Literary Disco‘s Best Books We Read This Year
Book Love from Julia Pistell, Tod Goldberg, and Rider Strong
On Literary Disco, co-hosts Julia Pistell, Tod Goldberg, and Rider Strong read books, stories, and essays, and periodically bring authors onto the podcast to select a book to discuss. Sometimes they do other things as well, including games, live shows, getting on whale ships (courtesy of Julia), going on book tour (courtesy of Tod), rants (courtesy of Rider), and bringing on guests who are teachers, librarians, authors, and actors.
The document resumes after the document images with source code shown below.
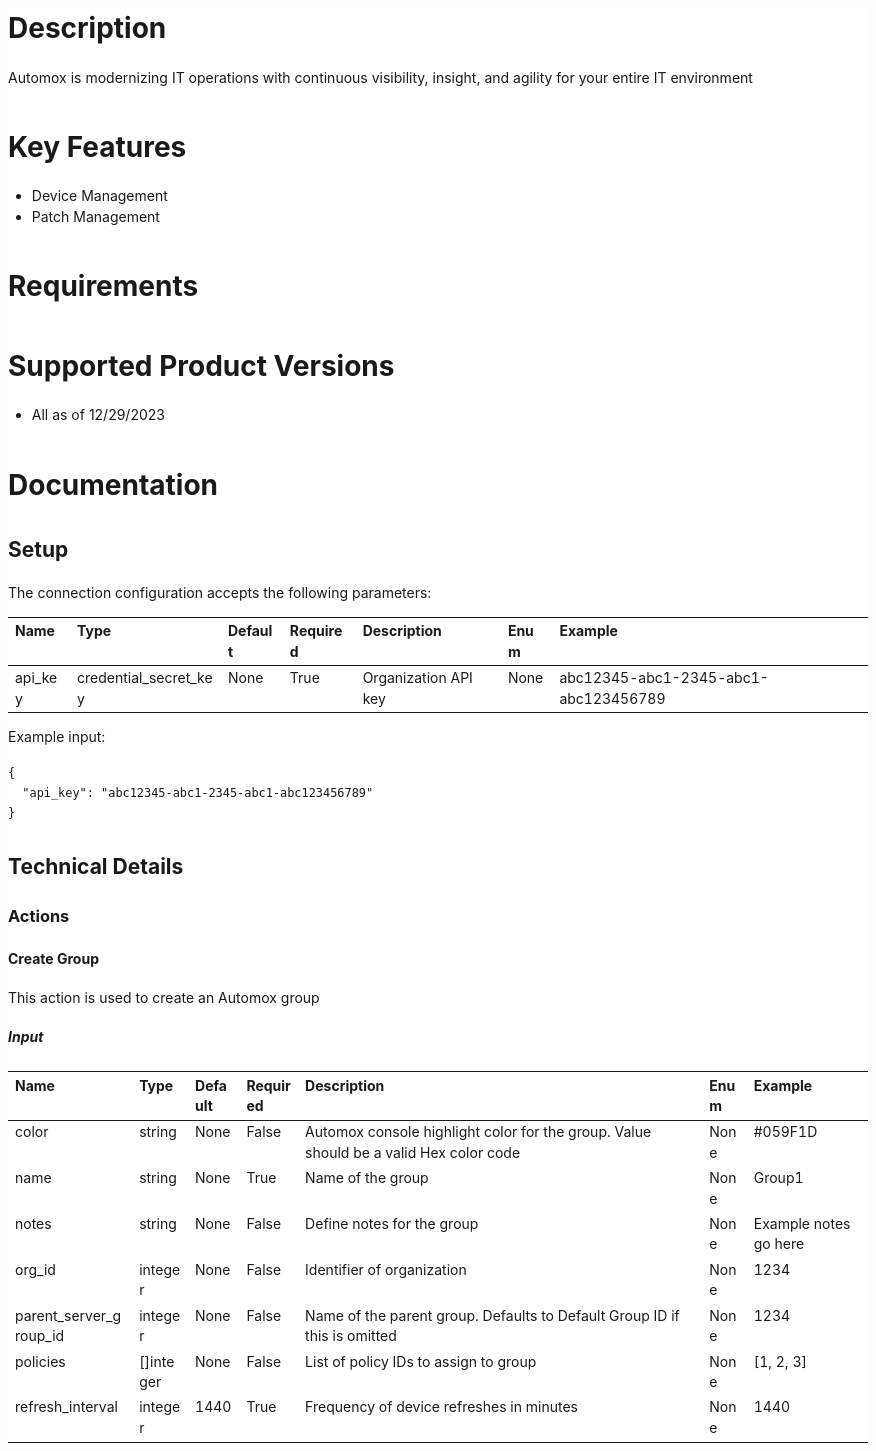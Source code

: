 # Description

Automox is modernizing IT operations with continuous visibility, insight, and agility for your entire IT environment

# Key Features
  
* Device Management  
* Patch Management

# Requirements


# Supported Product Versions
  
* All as of 12/29/2023

# Documentation

## Setup
  
The connection configuration accepts the following parameters:  

|Name|Type|Default|Required|Description|Enum|Example|
| :--- | :--- | :--- | :--- | :--- | :--- | :--- |
|api_key|credential_secret_key|None|True|Organization API key|None|abc12345-abc1-2345-abc1-abc123456789|
  
Example input:

```
{
  "api_key": "abc12345-abc1-2345-abc1-abc123456789"
}
```

## Technical Details

### Actions


#### Create Group
  
This action is used to create an Automox group

##### Input

|Name|Type|Default|Required|Description|Enum|Example|
| :--- | :--- | :--- | :--- | :--- | :--- | :--- |
|color|string|None|False|Automox console highlight color for the group. Value should be a valid Hex color code|None|#059F1D|
|name|string|None|True|Name of the group|None|Group1|
|notes|string|None|False|Define notes for the group|None|Example notes go here|
|org_id|integer|None|False|Identifier of organization|None|1234|
|parent_server_group_id|integer|None|False|Name of the parent group. Defaults to Default Group ID if this is omitted|None|1234|
|policies|[]integer|None|False|List of policy IDs to assign to group|None|[1, 2, 3]|
|refresh_interval|integer|1440|True|Frequency of device refreshes in minutes|None|1440|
On this episode of Literary Disco, Julia, Tod, and Rider discuss the best books they read in 2018 (not all of which came out in 2018).
Julia Pistell on Educated
Julia Pistell: The book that I picked has been very popular this year—it’s Tara Westover’s Educated. Since I started listening to the audiobook version of it, it’s been popping up on all these year-end lists and I feel like a dumbass for not reading it before! The book is a memoir by a young woman who grew up in a survivalist Mormon family in Idaho—she never went to school, never had a birth certificate. One of her brothers gets out, teaches himself a bunch of math, and goes to school, and she decides that she’s going to do the same thing. She’s a really good reader but doesn’t know any math, so she teaches herself from an ACT book and passes the ACT. She and her brother basically lie on her college application, and she gets into Brigham Young Univeristy, which is such a completely new environment for her. She’s never even been in a classroom before or interacted with anybody in the mainstream. Even so, she ends up teaching herself everything and now has a PhD from Cambridge in History. . . and she’s still only 30 or 31. It’s a memoir about this really interesting survivalist family and while there’s a lot of trauma and abuse in it, at its core, it’s this super-American Horatio Alger story of “I’m gonna teach myself everything” and finding success.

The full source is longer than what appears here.